— Provided material —
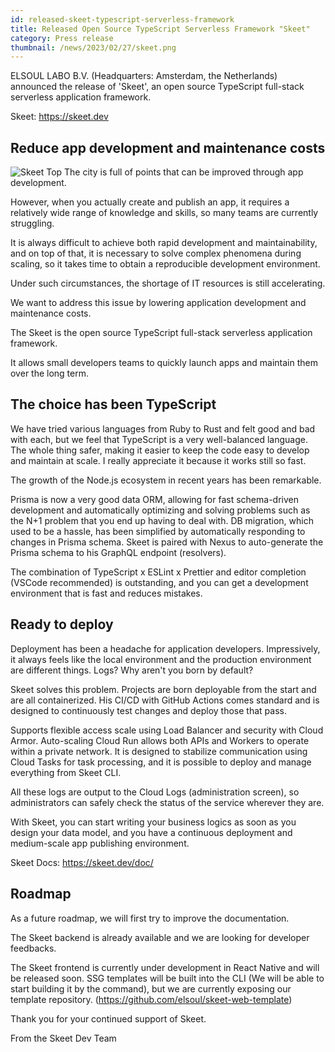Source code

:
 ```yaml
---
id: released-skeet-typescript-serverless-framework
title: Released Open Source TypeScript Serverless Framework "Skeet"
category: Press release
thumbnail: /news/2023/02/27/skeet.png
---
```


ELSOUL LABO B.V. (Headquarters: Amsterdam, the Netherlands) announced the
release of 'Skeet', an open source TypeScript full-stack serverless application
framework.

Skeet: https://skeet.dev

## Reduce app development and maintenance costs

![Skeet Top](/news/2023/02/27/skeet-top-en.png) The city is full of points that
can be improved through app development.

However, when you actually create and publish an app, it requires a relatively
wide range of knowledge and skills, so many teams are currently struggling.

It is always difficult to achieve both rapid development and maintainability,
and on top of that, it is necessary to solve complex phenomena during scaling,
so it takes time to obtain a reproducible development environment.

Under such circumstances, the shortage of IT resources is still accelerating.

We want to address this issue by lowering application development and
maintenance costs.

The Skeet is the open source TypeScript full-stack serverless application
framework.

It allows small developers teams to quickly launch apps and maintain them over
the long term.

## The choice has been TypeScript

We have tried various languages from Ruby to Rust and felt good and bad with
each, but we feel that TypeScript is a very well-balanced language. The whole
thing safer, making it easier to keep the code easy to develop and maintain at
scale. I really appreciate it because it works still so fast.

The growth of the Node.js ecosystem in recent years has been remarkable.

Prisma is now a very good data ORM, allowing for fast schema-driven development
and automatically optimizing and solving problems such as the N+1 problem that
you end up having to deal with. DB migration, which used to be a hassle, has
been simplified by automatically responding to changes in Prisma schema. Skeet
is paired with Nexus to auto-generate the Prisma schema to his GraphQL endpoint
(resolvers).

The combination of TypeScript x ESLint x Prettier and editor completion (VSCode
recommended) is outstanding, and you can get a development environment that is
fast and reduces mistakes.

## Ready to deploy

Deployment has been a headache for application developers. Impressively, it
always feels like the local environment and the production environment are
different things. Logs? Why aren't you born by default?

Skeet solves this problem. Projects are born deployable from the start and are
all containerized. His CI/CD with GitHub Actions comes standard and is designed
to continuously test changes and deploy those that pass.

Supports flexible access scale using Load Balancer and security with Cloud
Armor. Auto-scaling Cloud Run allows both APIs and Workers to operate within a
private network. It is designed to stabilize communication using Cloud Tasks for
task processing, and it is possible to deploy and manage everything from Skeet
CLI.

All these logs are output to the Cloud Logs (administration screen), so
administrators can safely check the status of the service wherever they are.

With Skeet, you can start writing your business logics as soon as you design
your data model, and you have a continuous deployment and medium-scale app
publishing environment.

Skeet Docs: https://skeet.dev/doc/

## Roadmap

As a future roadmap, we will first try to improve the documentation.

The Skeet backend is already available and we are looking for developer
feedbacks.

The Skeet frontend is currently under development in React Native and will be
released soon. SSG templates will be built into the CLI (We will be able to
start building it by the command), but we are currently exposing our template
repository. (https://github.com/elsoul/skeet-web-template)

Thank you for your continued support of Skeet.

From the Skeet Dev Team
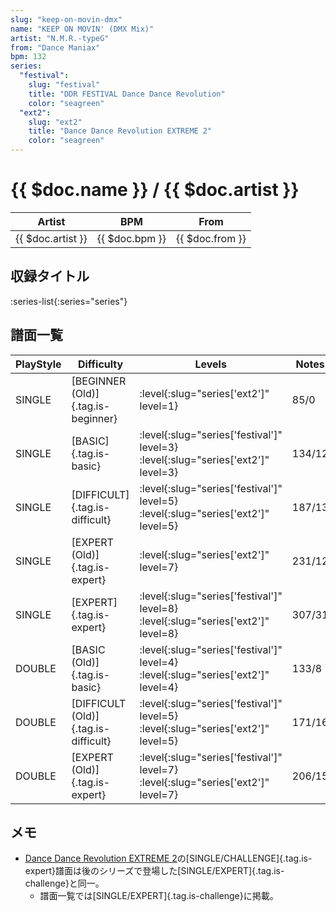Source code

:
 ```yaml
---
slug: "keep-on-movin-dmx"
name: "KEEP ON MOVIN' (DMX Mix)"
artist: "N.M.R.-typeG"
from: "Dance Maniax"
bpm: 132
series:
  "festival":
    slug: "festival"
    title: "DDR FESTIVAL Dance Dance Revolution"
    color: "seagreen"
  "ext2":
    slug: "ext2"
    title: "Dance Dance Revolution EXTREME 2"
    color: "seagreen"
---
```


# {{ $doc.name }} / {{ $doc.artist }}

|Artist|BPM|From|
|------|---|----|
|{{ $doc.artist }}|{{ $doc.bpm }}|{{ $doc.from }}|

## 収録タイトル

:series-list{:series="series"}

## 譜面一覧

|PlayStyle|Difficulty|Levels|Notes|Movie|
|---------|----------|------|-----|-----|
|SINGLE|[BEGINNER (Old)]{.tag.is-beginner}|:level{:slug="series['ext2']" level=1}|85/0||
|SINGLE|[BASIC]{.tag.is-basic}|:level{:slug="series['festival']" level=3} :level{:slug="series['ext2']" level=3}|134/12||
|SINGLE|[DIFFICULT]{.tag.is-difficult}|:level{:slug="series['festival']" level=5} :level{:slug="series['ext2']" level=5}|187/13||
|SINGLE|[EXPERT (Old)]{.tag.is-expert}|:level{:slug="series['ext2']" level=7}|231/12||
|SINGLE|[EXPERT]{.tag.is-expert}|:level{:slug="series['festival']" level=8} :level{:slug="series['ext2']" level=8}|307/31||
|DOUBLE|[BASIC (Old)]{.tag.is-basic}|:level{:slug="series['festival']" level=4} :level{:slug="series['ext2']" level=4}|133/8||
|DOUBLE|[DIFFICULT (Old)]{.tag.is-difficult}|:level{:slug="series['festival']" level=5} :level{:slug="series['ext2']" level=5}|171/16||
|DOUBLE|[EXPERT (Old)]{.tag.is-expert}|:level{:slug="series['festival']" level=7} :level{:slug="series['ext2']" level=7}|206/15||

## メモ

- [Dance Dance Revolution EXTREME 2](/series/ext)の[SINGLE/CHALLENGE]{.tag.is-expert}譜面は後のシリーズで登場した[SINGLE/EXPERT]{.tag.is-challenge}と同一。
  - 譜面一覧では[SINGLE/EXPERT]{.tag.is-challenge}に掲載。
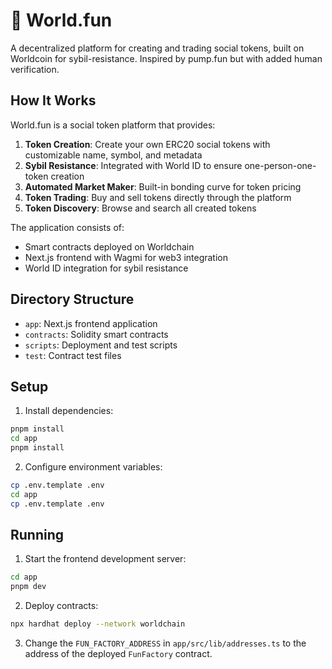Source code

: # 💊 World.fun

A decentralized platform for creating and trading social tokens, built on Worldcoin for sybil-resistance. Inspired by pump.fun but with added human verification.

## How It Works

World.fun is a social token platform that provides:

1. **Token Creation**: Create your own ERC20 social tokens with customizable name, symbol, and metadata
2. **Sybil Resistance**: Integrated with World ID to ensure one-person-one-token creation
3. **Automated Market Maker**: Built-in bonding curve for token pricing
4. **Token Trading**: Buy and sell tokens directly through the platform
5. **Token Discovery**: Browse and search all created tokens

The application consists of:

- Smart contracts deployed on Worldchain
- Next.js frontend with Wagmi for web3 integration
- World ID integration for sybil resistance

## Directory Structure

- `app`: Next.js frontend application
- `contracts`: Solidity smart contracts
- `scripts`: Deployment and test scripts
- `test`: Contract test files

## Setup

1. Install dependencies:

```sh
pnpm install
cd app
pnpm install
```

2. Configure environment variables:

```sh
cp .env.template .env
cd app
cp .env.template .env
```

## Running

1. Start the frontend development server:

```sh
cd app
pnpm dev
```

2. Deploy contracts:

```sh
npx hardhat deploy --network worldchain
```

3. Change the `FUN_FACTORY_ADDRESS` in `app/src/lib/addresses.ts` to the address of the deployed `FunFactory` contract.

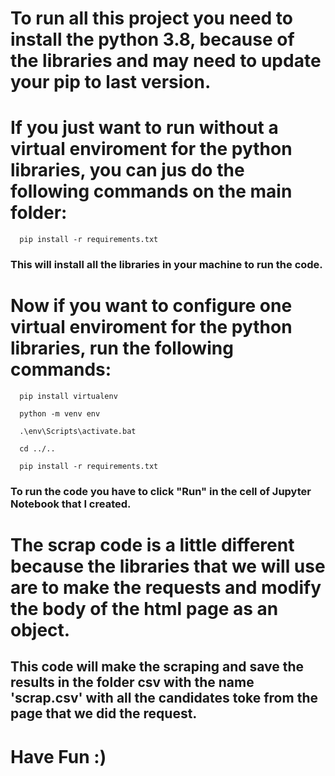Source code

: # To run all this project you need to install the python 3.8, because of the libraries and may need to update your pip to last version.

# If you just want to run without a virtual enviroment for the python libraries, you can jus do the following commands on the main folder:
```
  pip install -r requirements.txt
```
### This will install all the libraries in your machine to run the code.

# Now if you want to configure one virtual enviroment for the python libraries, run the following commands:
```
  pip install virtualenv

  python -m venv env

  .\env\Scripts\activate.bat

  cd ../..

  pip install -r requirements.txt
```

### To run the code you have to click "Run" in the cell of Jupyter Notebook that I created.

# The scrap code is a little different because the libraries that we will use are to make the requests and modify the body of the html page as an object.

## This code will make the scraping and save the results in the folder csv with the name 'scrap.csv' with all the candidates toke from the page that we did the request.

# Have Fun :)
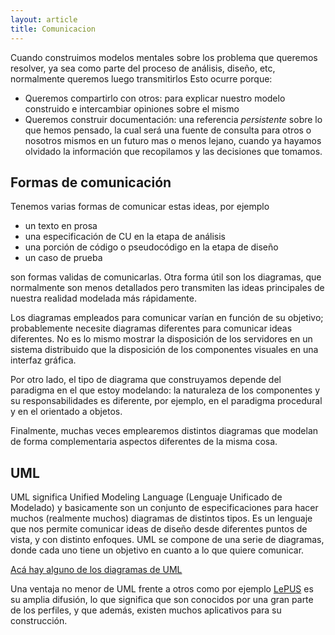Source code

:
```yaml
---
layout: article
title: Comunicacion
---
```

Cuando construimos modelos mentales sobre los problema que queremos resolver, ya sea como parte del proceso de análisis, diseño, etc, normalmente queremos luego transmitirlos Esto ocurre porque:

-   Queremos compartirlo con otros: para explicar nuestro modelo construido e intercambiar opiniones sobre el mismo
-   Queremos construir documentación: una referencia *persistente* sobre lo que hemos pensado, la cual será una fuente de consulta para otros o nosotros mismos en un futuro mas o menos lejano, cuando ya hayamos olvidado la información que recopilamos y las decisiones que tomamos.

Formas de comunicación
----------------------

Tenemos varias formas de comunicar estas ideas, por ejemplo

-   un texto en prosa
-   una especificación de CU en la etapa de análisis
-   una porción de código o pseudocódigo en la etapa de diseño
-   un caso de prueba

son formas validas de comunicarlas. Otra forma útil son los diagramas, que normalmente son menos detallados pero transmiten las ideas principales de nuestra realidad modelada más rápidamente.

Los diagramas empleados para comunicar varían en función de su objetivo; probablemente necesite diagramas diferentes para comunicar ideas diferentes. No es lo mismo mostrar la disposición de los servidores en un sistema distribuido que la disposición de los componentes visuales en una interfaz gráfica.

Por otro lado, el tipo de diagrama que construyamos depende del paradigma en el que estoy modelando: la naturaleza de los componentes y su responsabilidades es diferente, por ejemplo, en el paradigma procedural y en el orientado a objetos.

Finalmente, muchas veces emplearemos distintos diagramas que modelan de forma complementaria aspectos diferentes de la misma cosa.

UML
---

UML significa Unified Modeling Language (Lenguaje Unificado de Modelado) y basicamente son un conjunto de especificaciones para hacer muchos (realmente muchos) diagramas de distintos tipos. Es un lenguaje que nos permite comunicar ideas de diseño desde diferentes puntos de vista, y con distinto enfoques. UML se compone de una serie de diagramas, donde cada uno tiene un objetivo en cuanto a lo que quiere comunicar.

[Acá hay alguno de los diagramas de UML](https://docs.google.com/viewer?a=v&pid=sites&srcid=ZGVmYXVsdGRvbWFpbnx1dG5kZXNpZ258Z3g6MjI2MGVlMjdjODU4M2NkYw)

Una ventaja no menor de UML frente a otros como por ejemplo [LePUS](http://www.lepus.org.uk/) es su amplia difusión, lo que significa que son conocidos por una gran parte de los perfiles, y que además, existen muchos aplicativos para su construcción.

— Task directions —
Retype exactly, and only, the lines above from the one where "Skeet: https://skeet.dev" occurs up to and including the one where "so it takes" occurs.

— Your solution —
Skeet: https://skeet.dev

## Reduce app development and maintenance costs

![Skeet Top](/news/2023/02/27/skeet-top-en.png) The city is full of points that
can be improved through app development.

However, when you actually create and publish an app, it requires a relatively
wide range of knowledge and skills, so many teams are currently struggling.

It is always difficult to achieve both rapid development and maintainability,
and on top of that, it is necessary to solve complex phenomena during scaling,
so it takes time to obtain a reproducible development environment.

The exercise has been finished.